=== Data for analysis ===

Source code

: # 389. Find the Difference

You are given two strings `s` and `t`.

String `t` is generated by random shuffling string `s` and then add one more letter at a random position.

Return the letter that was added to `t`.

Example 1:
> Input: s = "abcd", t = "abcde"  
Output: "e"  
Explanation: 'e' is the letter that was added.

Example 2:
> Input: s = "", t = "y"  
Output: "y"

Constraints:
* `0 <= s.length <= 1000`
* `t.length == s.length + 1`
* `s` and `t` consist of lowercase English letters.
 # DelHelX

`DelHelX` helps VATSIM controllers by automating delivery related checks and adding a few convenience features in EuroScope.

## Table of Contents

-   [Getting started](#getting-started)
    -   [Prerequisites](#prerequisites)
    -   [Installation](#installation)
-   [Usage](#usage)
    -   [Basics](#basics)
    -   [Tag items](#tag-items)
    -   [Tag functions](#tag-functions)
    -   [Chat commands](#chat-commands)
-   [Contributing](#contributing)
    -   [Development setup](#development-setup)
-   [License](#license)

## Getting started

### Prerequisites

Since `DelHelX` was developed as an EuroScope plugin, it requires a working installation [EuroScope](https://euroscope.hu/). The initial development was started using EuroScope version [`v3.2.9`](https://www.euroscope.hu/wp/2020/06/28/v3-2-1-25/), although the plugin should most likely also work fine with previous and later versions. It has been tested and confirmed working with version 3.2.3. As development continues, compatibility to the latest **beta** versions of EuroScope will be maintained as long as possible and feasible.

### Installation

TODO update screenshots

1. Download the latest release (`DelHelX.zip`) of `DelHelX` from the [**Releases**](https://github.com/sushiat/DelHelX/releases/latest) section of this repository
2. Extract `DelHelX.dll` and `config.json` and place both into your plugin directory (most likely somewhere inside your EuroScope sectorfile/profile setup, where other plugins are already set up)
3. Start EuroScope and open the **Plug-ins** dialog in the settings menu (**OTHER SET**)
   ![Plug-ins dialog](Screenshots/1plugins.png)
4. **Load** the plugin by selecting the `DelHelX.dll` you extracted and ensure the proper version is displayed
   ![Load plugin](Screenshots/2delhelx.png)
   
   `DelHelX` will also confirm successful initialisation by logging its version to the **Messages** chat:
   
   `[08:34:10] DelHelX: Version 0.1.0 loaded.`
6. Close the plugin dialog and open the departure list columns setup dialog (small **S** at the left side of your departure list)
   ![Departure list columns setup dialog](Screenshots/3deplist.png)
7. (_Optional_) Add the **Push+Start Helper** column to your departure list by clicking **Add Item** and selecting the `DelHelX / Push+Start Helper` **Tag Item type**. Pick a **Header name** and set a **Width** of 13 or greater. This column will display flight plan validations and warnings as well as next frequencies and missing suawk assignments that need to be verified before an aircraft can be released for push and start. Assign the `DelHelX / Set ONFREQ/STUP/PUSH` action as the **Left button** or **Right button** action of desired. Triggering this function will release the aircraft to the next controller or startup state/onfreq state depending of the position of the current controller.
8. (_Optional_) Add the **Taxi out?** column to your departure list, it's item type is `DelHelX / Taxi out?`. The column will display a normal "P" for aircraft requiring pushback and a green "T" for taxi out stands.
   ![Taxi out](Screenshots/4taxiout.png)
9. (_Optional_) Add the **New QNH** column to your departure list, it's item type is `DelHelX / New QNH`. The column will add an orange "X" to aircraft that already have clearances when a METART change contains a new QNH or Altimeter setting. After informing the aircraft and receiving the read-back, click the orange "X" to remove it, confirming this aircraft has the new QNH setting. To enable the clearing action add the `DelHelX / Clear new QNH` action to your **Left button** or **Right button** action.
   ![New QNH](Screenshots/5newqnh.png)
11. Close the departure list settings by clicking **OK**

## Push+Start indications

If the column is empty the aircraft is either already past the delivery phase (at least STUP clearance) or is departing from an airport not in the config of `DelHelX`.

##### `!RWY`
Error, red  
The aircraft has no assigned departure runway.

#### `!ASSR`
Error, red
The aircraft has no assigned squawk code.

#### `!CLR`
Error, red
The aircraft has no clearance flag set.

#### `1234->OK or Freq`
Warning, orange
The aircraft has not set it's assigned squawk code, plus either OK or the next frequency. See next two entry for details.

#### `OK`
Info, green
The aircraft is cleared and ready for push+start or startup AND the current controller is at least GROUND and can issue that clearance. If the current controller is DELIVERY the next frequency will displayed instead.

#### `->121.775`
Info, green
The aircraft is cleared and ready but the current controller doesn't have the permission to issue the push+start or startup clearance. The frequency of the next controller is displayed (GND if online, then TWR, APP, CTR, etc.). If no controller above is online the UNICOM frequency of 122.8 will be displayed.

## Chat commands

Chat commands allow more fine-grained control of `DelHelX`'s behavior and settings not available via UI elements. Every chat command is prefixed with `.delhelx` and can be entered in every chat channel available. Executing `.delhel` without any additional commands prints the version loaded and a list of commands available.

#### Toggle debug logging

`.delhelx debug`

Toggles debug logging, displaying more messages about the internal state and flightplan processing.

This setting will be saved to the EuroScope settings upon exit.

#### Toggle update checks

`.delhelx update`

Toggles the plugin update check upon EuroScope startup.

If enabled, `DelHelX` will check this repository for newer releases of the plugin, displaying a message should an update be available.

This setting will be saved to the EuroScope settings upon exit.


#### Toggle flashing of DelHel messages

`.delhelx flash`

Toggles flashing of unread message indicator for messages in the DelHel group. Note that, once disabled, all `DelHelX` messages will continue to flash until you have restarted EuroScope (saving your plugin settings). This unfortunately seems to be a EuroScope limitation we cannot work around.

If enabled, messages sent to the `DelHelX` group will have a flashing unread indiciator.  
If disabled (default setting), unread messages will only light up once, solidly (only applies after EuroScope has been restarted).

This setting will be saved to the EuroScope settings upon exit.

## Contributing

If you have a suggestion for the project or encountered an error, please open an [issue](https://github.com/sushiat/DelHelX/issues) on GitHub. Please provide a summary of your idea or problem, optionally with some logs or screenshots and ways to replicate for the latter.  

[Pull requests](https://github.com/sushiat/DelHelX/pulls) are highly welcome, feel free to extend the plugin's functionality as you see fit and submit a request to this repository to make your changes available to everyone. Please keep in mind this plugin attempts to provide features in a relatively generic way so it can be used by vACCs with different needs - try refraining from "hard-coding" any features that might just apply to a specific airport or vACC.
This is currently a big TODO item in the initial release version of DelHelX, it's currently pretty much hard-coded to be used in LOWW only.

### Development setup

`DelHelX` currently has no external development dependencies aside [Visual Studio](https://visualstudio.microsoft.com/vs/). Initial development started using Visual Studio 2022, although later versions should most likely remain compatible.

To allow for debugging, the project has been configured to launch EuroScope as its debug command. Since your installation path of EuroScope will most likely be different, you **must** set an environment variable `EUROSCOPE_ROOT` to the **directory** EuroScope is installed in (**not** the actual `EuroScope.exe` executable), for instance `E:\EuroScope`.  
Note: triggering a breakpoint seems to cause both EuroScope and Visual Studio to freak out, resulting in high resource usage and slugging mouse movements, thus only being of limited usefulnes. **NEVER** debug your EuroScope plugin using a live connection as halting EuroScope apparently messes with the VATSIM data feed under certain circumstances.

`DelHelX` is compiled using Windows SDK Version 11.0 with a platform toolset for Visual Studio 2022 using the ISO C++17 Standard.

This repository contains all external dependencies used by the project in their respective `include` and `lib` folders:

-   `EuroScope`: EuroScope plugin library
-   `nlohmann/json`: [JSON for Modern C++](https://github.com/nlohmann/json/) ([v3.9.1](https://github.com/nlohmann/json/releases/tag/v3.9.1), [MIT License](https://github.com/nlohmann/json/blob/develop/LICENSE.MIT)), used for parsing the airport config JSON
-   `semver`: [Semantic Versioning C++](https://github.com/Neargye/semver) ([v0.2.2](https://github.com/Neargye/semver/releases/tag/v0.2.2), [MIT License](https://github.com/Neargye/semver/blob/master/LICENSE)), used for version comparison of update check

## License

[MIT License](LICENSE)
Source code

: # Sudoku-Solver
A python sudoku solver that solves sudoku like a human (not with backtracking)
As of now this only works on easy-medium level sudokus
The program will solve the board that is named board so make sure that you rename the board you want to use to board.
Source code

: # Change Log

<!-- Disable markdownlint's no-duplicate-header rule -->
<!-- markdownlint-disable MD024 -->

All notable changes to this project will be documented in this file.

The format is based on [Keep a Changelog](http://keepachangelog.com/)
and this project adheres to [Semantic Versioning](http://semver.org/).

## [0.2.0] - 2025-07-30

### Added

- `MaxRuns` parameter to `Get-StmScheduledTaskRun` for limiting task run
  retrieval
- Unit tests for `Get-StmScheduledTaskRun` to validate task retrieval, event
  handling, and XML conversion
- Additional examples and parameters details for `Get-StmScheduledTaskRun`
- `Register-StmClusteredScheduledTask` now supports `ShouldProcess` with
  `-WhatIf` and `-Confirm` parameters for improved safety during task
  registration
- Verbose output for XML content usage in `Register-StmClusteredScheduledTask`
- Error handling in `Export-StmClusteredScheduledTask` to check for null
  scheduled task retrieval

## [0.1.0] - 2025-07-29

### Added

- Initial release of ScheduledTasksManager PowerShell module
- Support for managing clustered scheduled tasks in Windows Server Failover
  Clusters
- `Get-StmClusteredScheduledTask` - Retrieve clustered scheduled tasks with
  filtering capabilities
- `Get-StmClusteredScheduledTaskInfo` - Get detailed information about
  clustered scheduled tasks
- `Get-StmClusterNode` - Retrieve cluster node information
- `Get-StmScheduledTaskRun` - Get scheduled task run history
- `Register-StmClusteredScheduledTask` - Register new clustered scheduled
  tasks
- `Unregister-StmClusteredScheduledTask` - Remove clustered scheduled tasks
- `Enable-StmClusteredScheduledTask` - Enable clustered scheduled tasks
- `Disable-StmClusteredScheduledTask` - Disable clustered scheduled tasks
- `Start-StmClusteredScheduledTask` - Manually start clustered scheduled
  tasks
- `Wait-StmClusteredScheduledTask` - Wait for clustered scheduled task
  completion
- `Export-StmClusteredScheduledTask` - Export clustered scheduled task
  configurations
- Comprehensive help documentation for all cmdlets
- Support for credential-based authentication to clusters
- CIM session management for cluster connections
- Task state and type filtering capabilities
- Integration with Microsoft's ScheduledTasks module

===

Assigned task ->
Write down again, exactly as given, only the lines above that fall from the line with "handling, and XML conversion" to the line with "detailed information about", inclusive.

Reply ->
  handling, and XML conversion
- Additional examples and parameters details for `Get-StmScheduledTaskRun`
- `Register-StmClusteredScheduledTask` now supports `ShouldProcess` with
  `-WhatIf` and `-Confirm` parameters for improved safety during task
  registration
- Verbose output for XML content usage in `Register-StmClusteredScheduledTask`
- Error handling in `Export-StmClusteredScheduledTask` to check for null
  scheduled task retrieval

## [0.1.0] - 2025-07-29

### Added

- Initial release of ScheduledTasksManager PowerShell module
- Support for managing clustered scheduled tasks in Windows Server Failover
  Clusters
- `Get-StmClusteredScheduledTask` - Retrieve clustered scheduled tasks with
  filtering capabilities
- `Get-StmClusteredScheduledTaskInfo` - Get detailed information about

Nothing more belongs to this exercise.